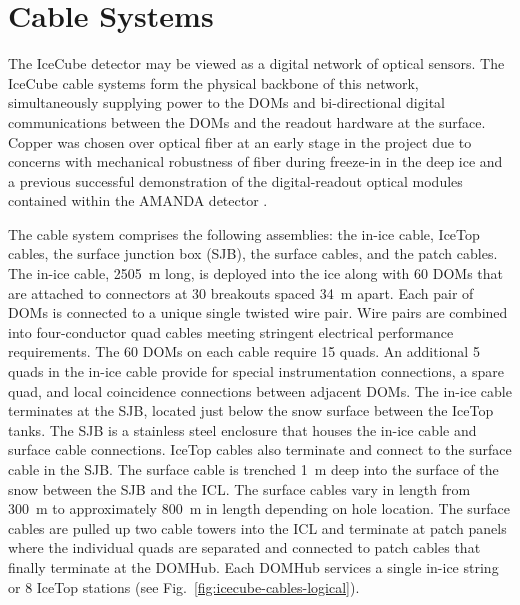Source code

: 
 
\section{\label{sec:cable}Cable Systems}

The IceCube detector may be viewed as a digital network of optical
sensors. The IceCube cable systems form the physical backbone of this
network, simultaneously supplying power to the DOMs and bi-directional
digital communications between the DOMs and the readout hardware at the
surface. Copper was chosen over optical fiber at an early stage in the
project due to concerns with mechanical robustness of fiber during
freeze-in in the deep ice and a previous successful demonstration of the
digital-readout optical modules contained within the AMANDA detector
\cite{AMANDA:string18}. 

The cable system comprises the following assemblies: the in-ice cable,
IceTop cables, the surface junction box (SJB), the surface cables, and the patch
cables. The in-ice cable, 2505~m long, is deployed
into the ice along with 60 DOMs that are attached to connectors at 30
breakouts spaced 34~m apart. Each pair of DOMs is connected to a unique
single twisted wire pair. Wire pairs are combined into four-conductor quad
cables meeting stringent electrical performance requirements. The 60
DOMs on each cable require 15 quads. An additional 5 quads in the
in-ice cable provide for special instrumentation connections, a spare quad,
and local coincidence connections between adjacent DOMs. The in-ice
cable terminates at the SJB, located just below the snow surface between
the IceTop tanks. The SJB is a stainless steel
enclosure that houses the in-ice cable and surface cable
connections. IceTop cables also terminate and connect to the surface cable
in the SJB. The surface cable is trenched 1~m deep into the
surface of the snow between the SJB and the ICL. The surface
cables vary in length from 300~m to approximately 800~m in length depending on hole location. The surface cables are
pulled up two cable towers into the ICL and terminate at patch panels where the individual
quads are separated and connected to patch cables that finally terminate at the DOMHub. Each
DOMHub services a single in-ice string or 8 IceTop stations (see
Fig.~\ref{fig:icecube-cables-logical}). 

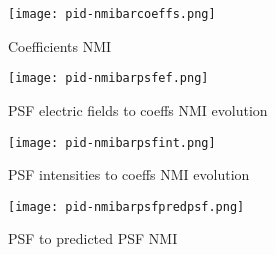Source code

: 		\begin{figure*}[ht!]
			\centering
			\caption{Coefficients NMI}
			\texttt{[image: pid-nmibarcoeffs.png]}
		\end{figure*}
		
		\begin{figure*}[ht!]
			\centering
			\caption{PSF electric fields to coeffs NMI evolution}
				\texttt{[image: pid-nmibarpsfef.png]}
		\end{figure*}
		
		\begin{figure*}[ht!]
			\centering
			\caption{PSF intensities to coeffs NMI evolution}
				\texttt{[image: pid-nmibarpsfint.png]}
		\end{figure*}
		
		\begin{figure*}[ht!]
			\centering
			\caption{PSF to predicted PSF NMI}
				\texttt{[image: pid-nmibarpsfpredpsf.png]}
		\end{figure*}
		\FloatBarrier
		
		
	
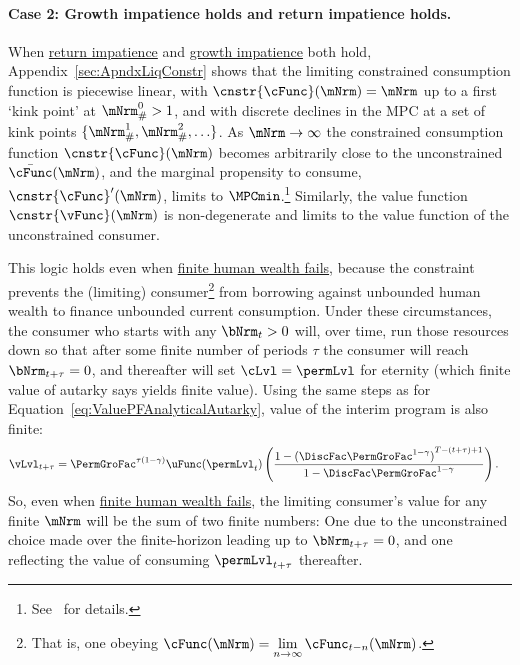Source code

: \documentclass[BufferStockTheory]{subfiles}
\begin{document}
\paragraph{Case 2: Growth impatience holds and return impatience holds.}
When  \hyperlink{RIC}{return impatience} and  \hyperlink{GIC}{growth impatience} both hold, Appendix~\ref{sec:ApndxLiqConstr} shows that the limiting constrained consumption function is piecewise linear, with $\cnstr{\cFunc}(\mNrm)=\mNrm$ up to a first `kink point' at $\mNrm_{\#}^{0}>1$, and with discrete declines in the MPC at a set of kink points $\{\mNrm_{\#}^{1},\mNrm_{\#}^{2},\ldots\}$.
As $\mNrm \rightarrow \infty$ the constrained consumption function $\cnstr{\cFunc}(\mNrm)$ becomes arbitrarily close to the unconstrained $\bar{\cFunc}(\mNrm)$, and the marginal propensity to consume, $\cnstr{\cFunc}^{\prime}(\mNrm)$, limits to $\MPCmin$.\footnote{See~\cite{chkLiqConstr} for details.}
Similarly, the value function $\cnstr{\vFunc}(\mNrm)$ is non-degenerate and limits to the value function of the unconstrained consumer.


This logic holds even when \hyperlink{FHWC}{finite human wealth fails}, because the constraint prevents the (limiting) consumer\footnote{That is, one obeying $\cFunc(\mNrm) = \lim\limits_{n \rightarrow \infty} \cFunc_{t-n}(\mNrm)$.} from borrowing against unbounded human wealth to finance unbounded current consumption.
Under these circumstances, the consumer who starts with any $\bNrm_{t} > 0$ will, over time, run those resources down so that after some finite number of periods $\tau$ the consumer will reach $\bNrm_{t+\tau} = 0$, and thereafter will set $\cLvl = \permLvl$ for eternity (which \hypertarget{PFFVAC}{finite value of autarky} says yields finite value).
Using the same steps as for Equation~\eqref{eq:ValuePFAnalyticalAutarky}, value of the interim program is also finite: \hypertarget{PFFVAC}{}
\begin{equation}\begin{gathered}\begin{aligned}
  \vLvl_{t+\tau} 
  & = \PermGroFac^{\tau(1-\CRRA)} \uFunc(\permLvl_{t})\left(\frac{1-{(\DiscFac \PermGroFac^{1-\CRRA})}^{T-(t+\tau)+1}}{1-\DiscFac \PermGroFac^{1-\CRRA}}\right).
\end{aligned}\end{gathered}\end{equation}
So, even when \hyperlink{FHWC}{finite human wealth fails}, the limiting consumer's value for any finite $\mNrm$ will be the sum of two finite numbers: One due to the unconstrained choice made over the finite-horizon leading up to $\bNrm_{t+\tau} = 0$, and one reflecting the value of consuming $\permLvl_{t+\tau}$ thereafter.
\end{document}
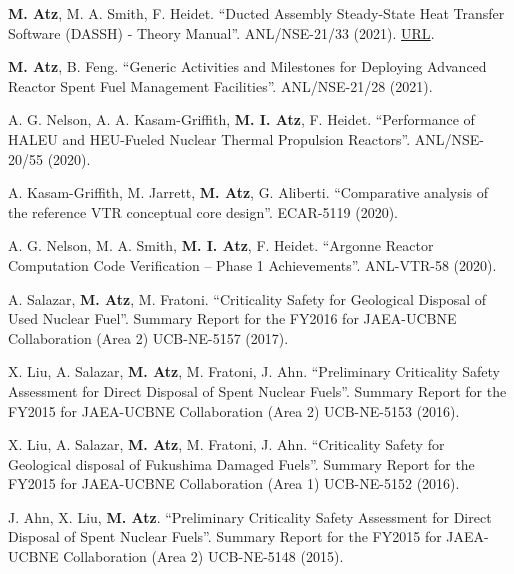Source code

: \documentclass[margin,line]{resume}
\begin{document}
\begin{resume}
\begin{bibenum}
    \item \textbf{M. Atz}, M. A. Smith, F. Heidet. ``Ducted Assembly Steady-State Heat Transfer Software (DASSH) - Theory Manual''. ANL/NSE-21/33 (2021). \href{https://www.osti.gov/biblio/1813446-ducted-assembly-steady-state-heat-transfer-software-dassh-theory-manual}{URL}.
    
    \item \textbf{M. Atz}, B. Feng. ``Generic Activities and Milestones for Deploying Advanced Reactor Spent Fuel Management Facilities''. ANL/NSE-21/28 (2021).
    
    \item A. G. Nelson, A. A. Kasam-Griffith, \textbf{M. I. Atz}, F. Heidet. ``Performance of HALEU and HEU-Fueled Nuclear Thermal Propulsion Reactors''. ANL/NSE-20/55 (2020).
    
    \item A. Kasam-Griffith, M. Jarrett, \textbf{M. Atz}, G. Aliberti. ``Comparative analysis of the reference VTR conceptual core design''. ECAR-5119 (2020).

    \item A. G. Nelson, M. A. Smith, \textbf{M. I. Atz}, F. Heidet. ``Argonne Reactor Computation Code Verification -- Phase 1 Achievements''. ANL-VTR-58 (2020).

    \item A. Salazar, \textbf{M. Atz}, M. Fratoni. ``Criticality Safety for Geological Disposal of Used Nuclear Fuel''. Summary Report for the FY2016 for JAEA-UCBNE Collaboration (Area 2) UCB-NE-5157 (2017).
    
    \item X. Liu, A. Salazar, \textbf{M. Atz}, M. Fratoni, J. Ahn. ``Preliminary Criticality Safety Assessment for Direct Disposal of Spent Nuclear
	Fuels''. Summary Report for the FY2015 for JAEA-UCBNE Collaboration (Area 2) UCB-NE-5153 (2016).
	
	\item X. Liu, A. Salazar, \textbf{M. Atz}, M. Fratoni, J. Ahn. ``Criticality Safety for Geological disposal of Fukushima Damaged Fuels''. Summary Report for the FY2015 for JAEA-UCBNE Collaboration (Area 1) UCB-NE-5152 (2016).

    \item J. Ahn, X. Liu, \textbf{M. Atz}. ``Preliminary Criticality Safety Assessment for Direct Disposal of Spent Nuclear Fuels''. Summary Report for the FY2015 for JAEA-UCBNE Collaboration (Area 2) UCB-NE-5148 (2015).

\end{bibenum}

\end{resume}
\end{document}
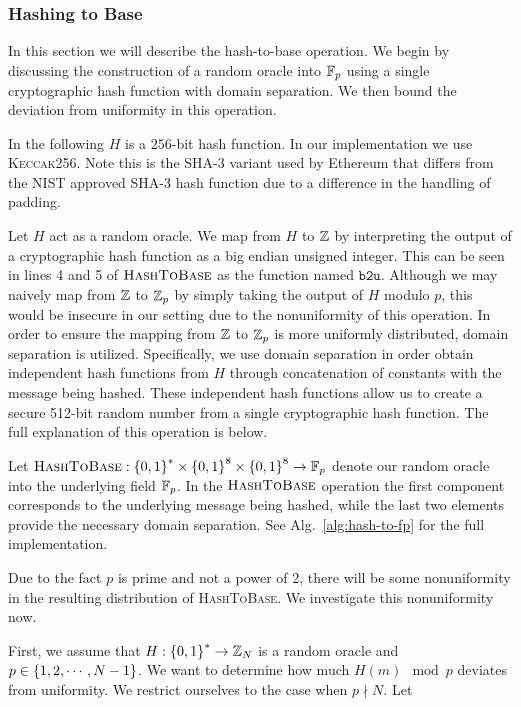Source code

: \subsubsection{Hashing to Base}
\label{sssec:hash-to-base}

In this section we will describe the hash-to-base operation.
We begin by discussing the construction of a random oracle into
$\mathbb{F}_{p}$ using a single cryptographic hash function with
domain separation.
We then bound the deviation from uniformity in this operation.

In the following $H$ is a $256$-bit hash function.
In our implementation we use \textsc{Keccak256}.
Note this is the \textsc{SHA}-3 variant used by Ethereum
that differs from the NIST approved \textsc{SHA}-3 hash function due to a
difference in the handling of padding.

Let $H$ act as a random oracle.
We map from $H$ to $\mathbb{Z}$ by interpreting the output of a
cryptographic hash function as a big endian unsigned integer.
This can be seen in lines 4 and 5 of $\textsc{HashToBase}$
as the function named $\texttt{b2u}$.
Although we may naively map from $\mathbb{Z}$ to $\mathbb{Z}_{p}$ by simply taking the
output of $H$ modulo $p$, this would be insecure in our setting due to the
nonuniformity of this operation.
In order to ensure the mapping from $\mathbb{Z}$ to $\mathbb{Z}_{p}$ is more
uniformly distributed, domain separation is utilized.
Specifically, we use domain separation in order obtain independent hash
functions from $H$ through concatenation of constants with the message being
hashed.
These independent hash functions allow us to create a secure 512-bit random
number from a single cryptographic hash function.
The full explanation of this operation is below.

Let $\textsc{HashToBase}:\left\{ 0,1 \right\}^{*}\times\left\{ 0,1 \right\}^{8}\times
\left\{ 0,1 \right\}^{8}\to\mathbb{F}_{p}$ denote our random oracle into the
underlying field $\mathbb{F}_{p}$.
In the $\textsc{HashToBase}$ operation the first component corresponds to the
underlying message being hashed, while the last two elements provide the
necessary domain separation.
See Alg.~\ref{alg:hash-to-fp} for the full implementation.

Due to the fact $p$ is prime and not a power of 2, there will be some
nonuniformity in the resulting distribution of \textsc{HashToBase}.
We investigate this nonuniformity now.

First, we assume that $H:\left\{ 0,1 \right\}^{*}\to\mathbb{Z}_{N}$
is a random oracle and $p\in\left\{ 1,2,\cdots,N-1 \right\}$.
We want to determine how much $H(m)\mod p$ deviates from uniformity.
We restrict ourselves to the case when $p\nmid N$.
Let

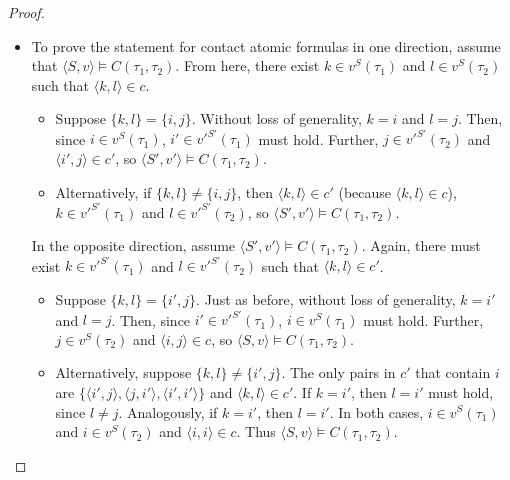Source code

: \documentclass{article}
\newcommand{\lcont}{C}
\begin{document}
\begin{proof}
\begin{itemize}
\begin{itemize}
    \end{itemize}
  \item To prove the statement for contact atomic formulas in one direction, assume that $\langle S, v \rangle \models \lcont(\tau_1, \tau_2)$. From here, there exist $k \in v^S(\tau_1)$ and $l \in v^S(\tau_2)$ such that $\langle k, l \rangle \in c$.
    \begin{itemize}
    \item Suppose $\{k, l\} = \{i, j\}$. Without loss of generality, $k = i$ and $l = j$. Then, since $i \in v^S(\tau_1)$, $i' \in v'^{S'}(\tau_1)$ must hold. Further, $j \in v'^{S'}(\tau_2)$ and $\langle i', j \rangle \in c'$, so $\langle S', v' \rangle \models \lcont(\tau_1, \tau_2)$.
    \item Alternatively, if $\{k, l\} \neq \{i, j\}$, then $\langle k, l \rangle \in c'$ (because $\langle k, l \rangle \in c$), $k \in v'^{S'}(\tau_1)$ and $l \in v'^{S'}(\tau_2)$, so $\langle S', v' \rangle \models \lcont(\tau_1, \tau_2)$.
    \end{itemize}
    In the opposite direction, assume $\langle S', v' \rangle \models \lcont(\tau_1, \tau_2)$. Again, there must exist $k \in v'^{S'}(\tau_1)$ and $l \in v'^{S'}(\tau_2)$ such that $\langle k, l \rangle \in c'$.
    \begin{itemize}
    \item Suppose $\{k, l\} = \{i', j\}$. Just as before, without loss of generality, $k = i'$ and $l = j$. Then, since $i' \in v'^{S'}(\tau_1)$, $i \in v^S(\tau_1)$ must hold. Further, $j \in v^S(\tau_2)$ and $\langle i, j \rangle \in c$, so $\langle S, v \rangle \models \lcont(\tau_1, \tau_2)$.
    \item
      Alternatively, suppose $\{k, l\} \neq \{i', j\}$. The only pairs in $c'$ that contain $i$ are $\{\langle i', j \rangle, \langle j, i' \rangle, \langle i', i' \rangle\}$ and $\langle k, l \rangle \in c'$. If $k = i'$, then $l = i'$ must hold, since $l \neq j$. Analogously, if $k = i'$, then $l = i'$. In both cases, $i \in v^S(\tau_1)$ and $i \in v^S(\tau_2)$ and $\langle i, i \rangle \in c$. Thus $\langle S, v \rangle \models \lcont(\tau_1, \tau_2)$.


\end{itemize}
\end{itemize}
\end{proof}
\end{document}
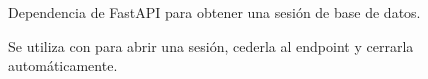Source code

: \documentclass[letterpaper,10pt,spanish]{sphinxmanual}
\begin{document}

\begin{fulllineitems}
\label{\detokenize{endpoints:main.get_db}}
\pysigstartsignatures
\pysiglinewithargsret
{}
{}
{}
\pysigstopsignatures
\sphinxAtStartPar
Dependencia de FastAPI para obtener una sesión de base de datos.

\sphinxAtStartPar
Se utiliza con  para abrir una sesión, cederla al endpoint y cerrarla automáticamente.

\end{fulllineitems}

\end{document}
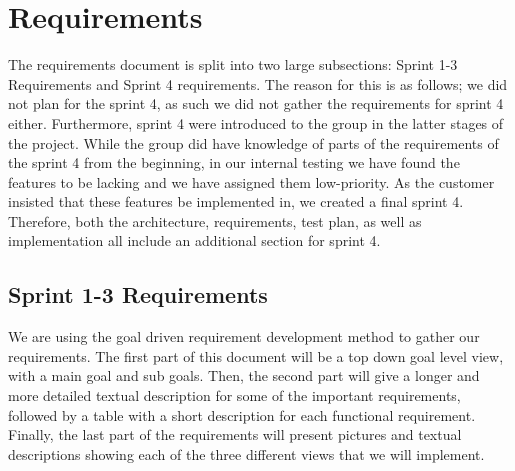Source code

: \documentclass[../document]{subfiles}
\begin{document}
\section{Requirements}
\label{requirements}

The requirements document is split into two large subsections: Sprint 1-3 Requirements and Sprint 4 requirements. The reason for this is as follows; we did not plan for the sprint 4, as such we did not gather the requirements for sprint 4 either. Furthermore, sprint 4 were introduced to the group in the latter stages of the project. While the group did have knowledge of parts of the requirements of the sprint 4 from the beginning, in our internal testing we have found the features to be lacking and we have assigned them low-priority. As the customer insisted that these features be implemented in, we created a final sprint 4. Therefore, both the architecture, requirements, test plan, as well as implementation all include an additional section for sprint 4.

\subsection{Sprint 1-3 Requirements}

We are using the goal driven requirement development method to gather our requirements. The first part of this document will be a top down goal level view, with a main goal and sub goals. Then, the second part will give a longer and more detailed textual description for some of the important requirements, followed by a table with a short description for each functional requirement. Finally, the last part of the requirements will present pictures and textual descriptions showing each of the three different views that we will implement.
\end{document}
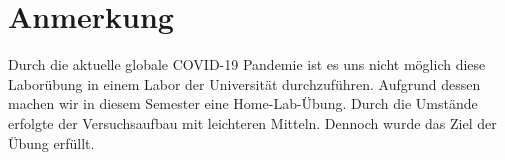\section*{Anmerkung}
\label{sec:anmerkung}
Durch die aktuelle globale COVID-19 Pandemie ist es uns nicht möglich diese Laborübung in einem Labor der Universität durchzuführen.
Aufgrund dessen machen wir in diesem Semester eine Home-Lab-Übung.
Durch die Umstände erfolgte der Versuchsaufbau mit leichteren Mitteln. Dennoch wurde das Ziel der Übung erfüllt.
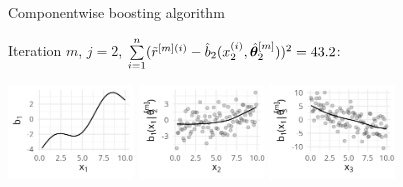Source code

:\documentclass[11pt,compress,t,notes=noshow, xcolor=table]{beamer}
\begin{document}
\begin{vbframe}{Componentwise boosting algorithm}



{\footnotesize Iteration $m$, $j = 2$, $\sum  \limits_{i=1}^n (\tilde{r}^{[m](i)} - \hat{b}_2(x^{(i)}_2, \hat{\bm{\theta}}^{[m]}_2))^2 = 43.2$: }
\begin{center}
{\includegraphics[width=0.25\textwidth]{figure/boosting-cwb-bl1.png}}
\hspace*{0.5cm}
\includegraphics[width=0.25\textwidth]{figure/boosting-cwb-bl2-points.png}
\hspace*{0.5cm}
{\includegraphics[width=0.25\textwidth]{figure/boosting-cwb-bl3-points.png}}
\end{center}
\addtocounter{framenumber}{-1}
\end{vbframe}

\end{document}
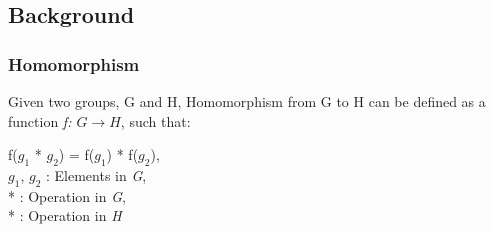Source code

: \subsection{Background}
\label{4_1_1}
\subsubsection*{Homomorphism}
Given two groups, G and H, Homomorphism from G to H can be defined as a function \textit{f: $G \rightarrow H$}, such that:
\begin{adjustwidth}{2cm}{}
f($g_1$ * $g_2$) = f($g_1$) * f($g_2$), \\
$g_1$, $g_2$ : Elements in \textit{G},\\
* : Operation in \textit{G}, \\
* : Operation in \textit{H}
\end{adjustwidth}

────

**WHAT YOU NEED TO DO**
Lines that contain "readout" are to be copied from the records above.

**ANSWER FOR THIS EXERCISE**
digital communications between the DOMs and the readout hardware at the
digital-readout optical modules contained within the AMANDA detector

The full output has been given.